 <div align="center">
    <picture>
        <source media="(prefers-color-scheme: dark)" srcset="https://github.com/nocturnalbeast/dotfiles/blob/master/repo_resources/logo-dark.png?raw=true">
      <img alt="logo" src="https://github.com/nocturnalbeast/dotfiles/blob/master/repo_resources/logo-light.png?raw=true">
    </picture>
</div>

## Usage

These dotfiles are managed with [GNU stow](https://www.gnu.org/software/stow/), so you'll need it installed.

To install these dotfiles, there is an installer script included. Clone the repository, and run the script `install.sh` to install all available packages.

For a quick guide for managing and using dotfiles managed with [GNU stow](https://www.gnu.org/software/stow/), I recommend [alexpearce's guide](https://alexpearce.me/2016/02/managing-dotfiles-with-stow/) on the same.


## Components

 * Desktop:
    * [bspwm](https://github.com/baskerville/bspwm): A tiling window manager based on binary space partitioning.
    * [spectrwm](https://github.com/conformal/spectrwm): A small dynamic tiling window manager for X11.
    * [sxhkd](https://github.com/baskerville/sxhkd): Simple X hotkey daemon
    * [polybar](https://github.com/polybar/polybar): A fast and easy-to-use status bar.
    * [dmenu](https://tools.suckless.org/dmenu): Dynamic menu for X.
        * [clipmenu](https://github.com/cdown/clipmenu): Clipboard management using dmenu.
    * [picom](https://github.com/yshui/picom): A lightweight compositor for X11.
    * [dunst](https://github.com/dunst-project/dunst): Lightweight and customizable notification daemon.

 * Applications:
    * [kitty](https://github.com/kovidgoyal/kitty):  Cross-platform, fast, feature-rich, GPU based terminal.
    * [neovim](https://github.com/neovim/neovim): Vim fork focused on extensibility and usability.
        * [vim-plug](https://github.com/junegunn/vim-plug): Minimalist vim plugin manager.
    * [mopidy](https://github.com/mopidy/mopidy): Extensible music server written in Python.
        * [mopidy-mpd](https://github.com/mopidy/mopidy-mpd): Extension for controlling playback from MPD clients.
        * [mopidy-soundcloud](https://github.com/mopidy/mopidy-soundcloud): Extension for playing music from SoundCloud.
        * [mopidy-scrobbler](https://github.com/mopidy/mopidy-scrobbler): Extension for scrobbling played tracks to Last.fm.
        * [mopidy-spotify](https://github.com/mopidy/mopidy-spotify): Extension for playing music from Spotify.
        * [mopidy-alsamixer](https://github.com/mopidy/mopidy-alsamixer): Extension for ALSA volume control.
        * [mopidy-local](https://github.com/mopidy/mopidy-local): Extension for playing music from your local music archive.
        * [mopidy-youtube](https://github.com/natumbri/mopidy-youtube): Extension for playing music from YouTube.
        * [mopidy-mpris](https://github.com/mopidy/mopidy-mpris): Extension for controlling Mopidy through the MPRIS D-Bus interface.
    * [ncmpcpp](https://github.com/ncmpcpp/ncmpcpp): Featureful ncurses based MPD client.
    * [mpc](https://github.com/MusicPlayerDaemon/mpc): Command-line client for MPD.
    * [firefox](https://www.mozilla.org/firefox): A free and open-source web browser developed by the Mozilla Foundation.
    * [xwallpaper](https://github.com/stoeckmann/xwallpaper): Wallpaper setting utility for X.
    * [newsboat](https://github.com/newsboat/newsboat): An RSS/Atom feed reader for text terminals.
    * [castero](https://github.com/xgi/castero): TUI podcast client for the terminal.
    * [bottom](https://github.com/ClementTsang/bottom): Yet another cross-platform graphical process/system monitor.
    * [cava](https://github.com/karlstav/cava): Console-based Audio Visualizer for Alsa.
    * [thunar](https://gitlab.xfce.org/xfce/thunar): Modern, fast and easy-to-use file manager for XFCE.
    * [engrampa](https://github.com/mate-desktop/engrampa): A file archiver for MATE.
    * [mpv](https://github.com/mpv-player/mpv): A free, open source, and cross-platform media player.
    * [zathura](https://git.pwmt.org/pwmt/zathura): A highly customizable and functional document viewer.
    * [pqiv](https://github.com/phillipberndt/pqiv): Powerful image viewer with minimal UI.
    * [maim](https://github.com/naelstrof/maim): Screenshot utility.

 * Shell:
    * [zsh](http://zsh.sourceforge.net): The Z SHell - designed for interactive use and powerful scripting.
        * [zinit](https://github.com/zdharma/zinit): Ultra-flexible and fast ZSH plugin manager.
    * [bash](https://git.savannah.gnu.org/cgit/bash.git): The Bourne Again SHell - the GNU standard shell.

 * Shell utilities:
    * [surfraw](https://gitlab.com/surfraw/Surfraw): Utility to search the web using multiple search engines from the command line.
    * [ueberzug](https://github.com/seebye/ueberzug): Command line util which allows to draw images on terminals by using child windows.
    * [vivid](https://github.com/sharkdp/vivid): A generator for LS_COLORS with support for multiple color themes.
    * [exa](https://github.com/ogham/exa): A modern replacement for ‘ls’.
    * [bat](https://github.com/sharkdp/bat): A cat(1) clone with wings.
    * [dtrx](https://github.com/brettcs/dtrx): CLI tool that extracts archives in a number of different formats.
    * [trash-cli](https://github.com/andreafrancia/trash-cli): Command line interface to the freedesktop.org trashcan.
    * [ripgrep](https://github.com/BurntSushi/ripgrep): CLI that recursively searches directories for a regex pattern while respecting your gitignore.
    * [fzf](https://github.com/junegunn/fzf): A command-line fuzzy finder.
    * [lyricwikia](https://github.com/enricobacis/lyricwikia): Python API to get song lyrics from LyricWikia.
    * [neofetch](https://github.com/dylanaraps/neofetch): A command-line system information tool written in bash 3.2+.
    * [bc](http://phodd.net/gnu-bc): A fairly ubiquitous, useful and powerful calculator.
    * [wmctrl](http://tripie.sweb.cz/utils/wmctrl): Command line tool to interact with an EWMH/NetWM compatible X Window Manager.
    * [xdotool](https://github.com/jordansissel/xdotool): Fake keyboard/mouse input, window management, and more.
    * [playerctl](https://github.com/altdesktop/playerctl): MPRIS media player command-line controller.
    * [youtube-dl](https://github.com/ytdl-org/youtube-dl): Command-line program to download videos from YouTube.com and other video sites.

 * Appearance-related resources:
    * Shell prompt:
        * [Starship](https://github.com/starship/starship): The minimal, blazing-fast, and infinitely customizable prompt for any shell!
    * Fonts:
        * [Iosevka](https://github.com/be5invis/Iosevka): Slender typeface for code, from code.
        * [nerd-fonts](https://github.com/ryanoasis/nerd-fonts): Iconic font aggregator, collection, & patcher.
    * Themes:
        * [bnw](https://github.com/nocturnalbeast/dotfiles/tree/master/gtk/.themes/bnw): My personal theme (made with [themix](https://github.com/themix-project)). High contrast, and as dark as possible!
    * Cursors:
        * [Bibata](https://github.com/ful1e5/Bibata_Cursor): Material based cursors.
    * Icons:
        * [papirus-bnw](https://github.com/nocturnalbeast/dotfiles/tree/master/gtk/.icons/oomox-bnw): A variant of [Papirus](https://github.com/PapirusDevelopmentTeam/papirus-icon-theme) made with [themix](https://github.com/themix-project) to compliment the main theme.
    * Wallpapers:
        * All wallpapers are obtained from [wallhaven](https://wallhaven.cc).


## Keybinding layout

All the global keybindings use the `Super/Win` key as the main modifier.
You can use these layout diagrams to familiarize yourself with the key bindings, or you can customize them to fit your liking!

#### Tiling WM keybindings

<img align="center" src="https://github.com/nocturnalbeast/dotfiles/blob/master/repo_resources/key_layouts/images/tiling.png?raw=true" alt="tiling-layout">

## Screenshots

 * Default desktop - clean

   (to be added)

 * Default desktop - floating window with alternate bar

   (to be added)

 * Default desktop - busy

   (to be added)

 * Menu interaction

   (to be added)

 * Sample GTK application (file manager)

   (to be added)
• • • •
- TRY IT -
Transcribe the records from their first line. Stop after the line with "To install these", including it.

- TASK SOLUTION -
 <div align="center">
    <picture>
        <source media="(prefers-color-scheme: dark)" srcset="https://github.com/nocturnalbeast/dotfiles/blob/master/repo_resources/logo-dark.png?raw=true">
      <img alt="logo" src="https://github.com/nocturnalbeast/dotfiles/blob/master/repo_resources/logo-light.png?raw=true">
    </picture>
</div>

## Usage

These dotfiles are managed with [GNU stow](https://www.gnu.org/software/stow/), so you'll need it installed.

To install these dotfiles, there is an installer script included. Clone the repository, and run the script `install.sh` to install all available packages.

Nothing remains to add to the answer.